While box jellyfish are found in warm coastal waters around the world, the lethal varieties are found primarily in the Indo-Pacific region and northern Australia. This includes the Australian box jellyfish (Chironex fleckeri), considered the most venomous marine animal. Chironex fleckeriis the largest of the box jellyfish, with body sizes reaching up to one foot in diameter and thick, bootlace-like tentacles up to 10 feet long.

The box jellyfish has 24 eyes, which are dark brown and grouped into four clusters.

Box jellyfish have traits that set them apart from other jellyfish. Most notably, box jellyfish can swim—at maximum speeds approaching four knots—whereas most species of jellyfish float wherever the current takes them, with little control over their direction. Box jellyfish can also see. They have clusters of eyes on each side of the box. Some of these eyes are surprisingly sophisticated, with a lens and cornea, an iris that can contract in bright light, and a retina.

Their speed and vision leads some researchers to believe that box jellyfish actively hunt their prey, mainly shrimp and small fish. Incidentally, sea turtles are unaffected by their sting and regularly eat them.

 - SOURCE: US NATIONAL OCEAN SERVICE 

 VID: STUNG BY A BOX JELLYFISH

THEY SWIM AND HUNT & THEIR POPULATIONS ARE GROWING:

The biggest difference between the box jellies and other jellyfish is perhaps the most unsettling for swimmers. Rather than floating passively as they wait for lunch (small fish, prawns, invertebrates) to happen into their tendrils, box jellyfish actively hunt their meals, propelling themselves through the water by opening and shutting their bells (heads) like little umbrellas.

Thanks to warming oceans, overfishing, and oxygen-robbing fertilizers sluicing into waterways, populations of all jellyfish, including box jellies, are growing, says Angel Yanagihara, Ph.D., a marine biochemist with the University of Hawai’i at Manoa and one of the world’s foremost experts on the creatures.

That’s because all three factors deplete their primary predators: fish. What’s more, box jellies may actually thrive in oxygen-starved water.

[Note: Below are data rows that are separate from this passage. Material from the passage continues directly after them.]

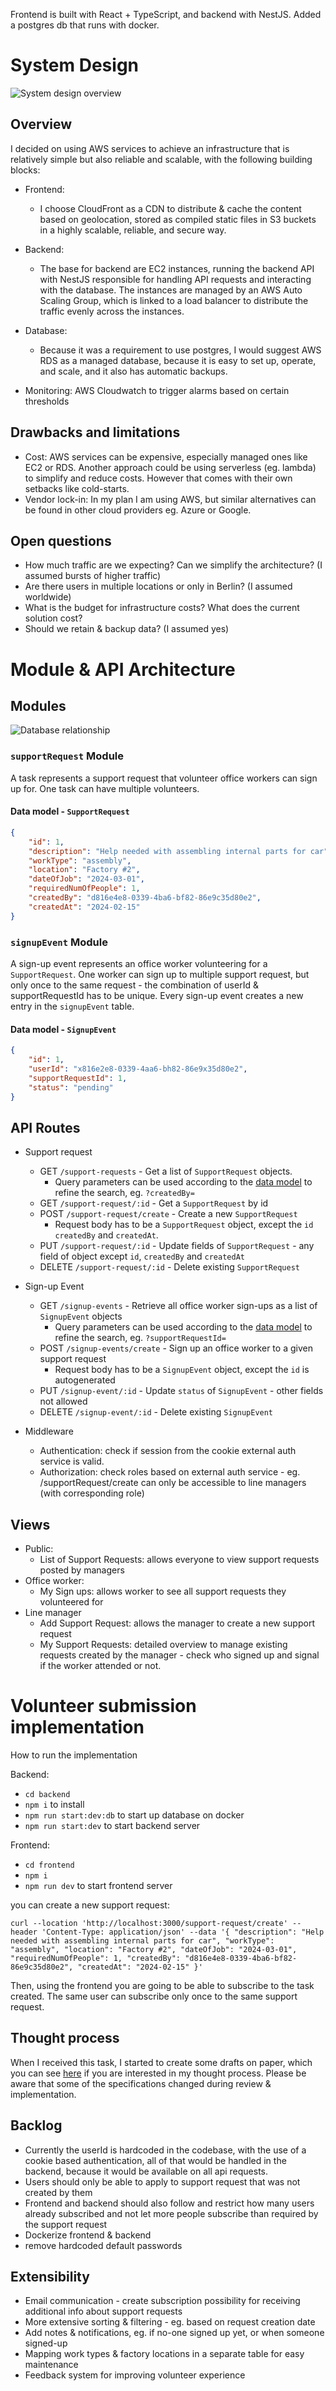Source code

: Frontend is built with React + TypeScript, and backend with NestJS.
Added a postgres db that runs with docker.

# System Design

![System design overview](./systemdesign.png)

## Overview

I decided on using AWS services to achieve an infrastructure that is relatively simple but also reliable and scalable, with the following building blocks:

-   Frontend:

    -   I choose CloudFront as a CDN to distribute & cache the content based on geolocation, stored as compiled static files in S3 buckets in a highly scalable, reliable, and secure way.

-   Backend:

    -   The base for backend are EC2 instances, running the backend API with NestJS responsible for handling API requests and interacting with the database. The instances are managed by an AWS Auto Scaling Group, which is linked to a load balancer to distribute the traffic evenly across the instances.

-   Database:

    -   Because it was a requirement to use postgres, I would suggest AWS RDS as a managed database, because it is easy to set up, operate, and scale, and it also has automatic backups.

-   Monitoring: AWS Cloudwatch to trigger alarms based on certain thresholds

## Drawbacks and limitations

-   Cost: AWS services can be expensive, especially managed ones like EC2 or RDS. Another approach could be using serverless (eg. lambda) to simplify and reduce costs. However that comes with their own setbacks like cold-starts. 
-   Vendor lock-in: In my plan I am using AWS, but similar alternatives can be found in other cloud providers eg. Azure or Google.

## Open questions

-   How much traffic are we expecting? Can we simplify the architecture? (I assumed bursts of higher traffic)
-   Are there users in multiple locations or only in Berlin? (I assumed worldwide)
-   What is the budget for infrastructure costs? What does the current solution cost?
-   Should we retain & backup data? (I assumed yes)

# Module & API Architecture

## Modules

![Database relationship](./relationship.png)



### `supportRequest` Module

A task represents a support request that volunteer office workers can sign up for. One task can have multiple volunteers.

#### Data model - `SupportRequest`

```json
{
    "id": 1,
    "description": "Help needed with assembling internal parts for car",
    "workType": "assembly",
    "location": "Factory #2",
    "dateOfJob": "2024-03-01",
    "requiredNumOfPeople": 1,
    "createdBy": "d816e4e8-0339-4ba6-bf82-86e9c35d80e2",
    "createdAt": "2024-02-15"
}
```

### `signupEvent` Module

A sign-up event represents an office worker volunteering for a `SupportRequest`. One worker can sign up to multiple support request, but only once to the same request - the combination of userId & supportRequestId has to be unique.
Every sign-up event creates a new entry in the `signupEvent` table.

#### Data model - `SignupEvent`

```json
{
    "id": 1,
    "userId": "x816e2e8-0339-4aa6-bh82-86e9x35d80e2",
    "supportRequestId": 1,
    "status": "pending"
}
```

## API Routes

-   Support request

    -   GET `/support-requests` - Get a list of `SupportRequest` objects.
        -   Query parameters can be used according to the [data model](#data-model---supportrequest) to refine the search, eg. `?createdBy=`
    -   GET `/support-request/:id` - Get a `SupportRequest` by id
    -   POST `/support-request/create` - Create a new `SupportRequest`
        -   Request body has to be a `SupportRequest` object, except the `id` `createdBy` and `createdAt`.
    -   PUT `/support-request/:id` - Update fields of `SupportRequest` - any field of object except `id`, `createdBy` and `createdAt`
    -   DELETE `/support-request/:id` - Delete existing `SupportRequest`

-   Sign-up Event

    -   GET `/signup-events` - Retrieve all office worker sign-ups as a list of `SignupEvent` objects
        -   Query parameters can be used according to the [data model](#data-model---signupevent) to refine the search, eg. `?supportRequestId=`
    -   POST `/signup-events/create` - Sign up an office worker to a given support request
        -   Request body has to be a `SignupEvent` object, except the `id` is autogenerated
    -   PUT `/signup-event/:id` - Update `status` of `SignupEvent` - other fields not allowed
    -   DELETE `/signup-event/:id` - Delete existing `SignupEvent`

-   Middleware
    -   Authentication: check if session from the cookie external auth service is valid.
    -   Authorization: check roles based on external auth service - eg. /supportRequest/create can only be accessible to line managers (with corresponding role)

## Views

-   Public:
    -   List of Support Requests: allows everyone to view support requests posted by managers
-   Office worker:
    -   My Sign ups: allows worker to see all support requests they volunteered for
-   Line manager
    -   Add Support Request: allows the manager to create a new support request
    -   My Support Requests: detailed overview to manage existing requests created by the manager - check who signed up and signal if the worker attended or not.

# Volunteer submission implementation

How to run the implementation

Backend:
- `cd backend`
- `npm i` to install
- `npm run start:dev:db` to start up database on docker  
- `npm run start:dev` to start backend server

Frontend:
- `cd frontend`
- `npm i`
- `npm run dev` to start frontend server  

you can create a new support request:

`curl --location 'http://localhost:3000/support-request/create'
--header 'Content-Type: application/json'
--data '{
    "description": "Help needed with assembling internal parts for car",
    "workType": "assembly",
    "location": "Factory #2",
    "dateOfJob": "2024-03-01",
    "requiredNumOfPeople": 1,
    "createdBy": "d816e4e8-0339-4ba6-bf82-86e9c35d80e2",
    "createdAt": "2024-02-15"
}'`

Then, using the frontend you are going to be able to subscribe to the task created. The same user can subscribe only once to the same support request.

## Thought process

When I received this task, I started to create some drafts on paper, which you can see [here](./thoughtprocess/) if you are interested in my thought process. Please be aware that some of the specifications changed during review & implementation.


## Backlog

- Currently the userId is hardcoded in the codebase, with the use of a cookie based authentication, all of that would be handled in the backend, because it would be available on all api requests.
- Users should only be able to apply to support request that was not created by them
- Frontend and backend should also follow and restrict how many users already subscribed and not let more people subscribe than required by the support request
- Dockerize frontend & backend
- remove hardcoded default passwords


## Extensibility

-   Email communication - create subscription possibility for receiving additional info about support requests
-   More extensive sorting & filtering - eg. based on request creation date
-   Add notes & notifications, eg. if no-one signed up yet, or when someone signed-up
-   Mapping work types & factory locations in a separate table for easy maintenance
-   Feedback system for improving volunteer experience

“There is increasing evidence that some box jellyfish species are increasing in areas of the world’s oceans heavily impacted by humans,” says Anthony Richardson, Ph.D., a marine ecologist at the University of Queensland, Australia. This may be leading to a worldwide explosion that he’s described as a “jellyfish joy ride.”

“Over the past seven years, there have been increasing incidents of mass stings in coastal Florida, the Caribbean, Bonaire, Puerto Rico, and around many other islands,” Yanagihara says.

In short, she and other experts warn that the continuing rise in the numbers of these creatures—and the dearth of knowledge that still exists about many aspects of them—is a health and safety disaster in the making, especially considering the high volume of tourists that travel to these areas every year.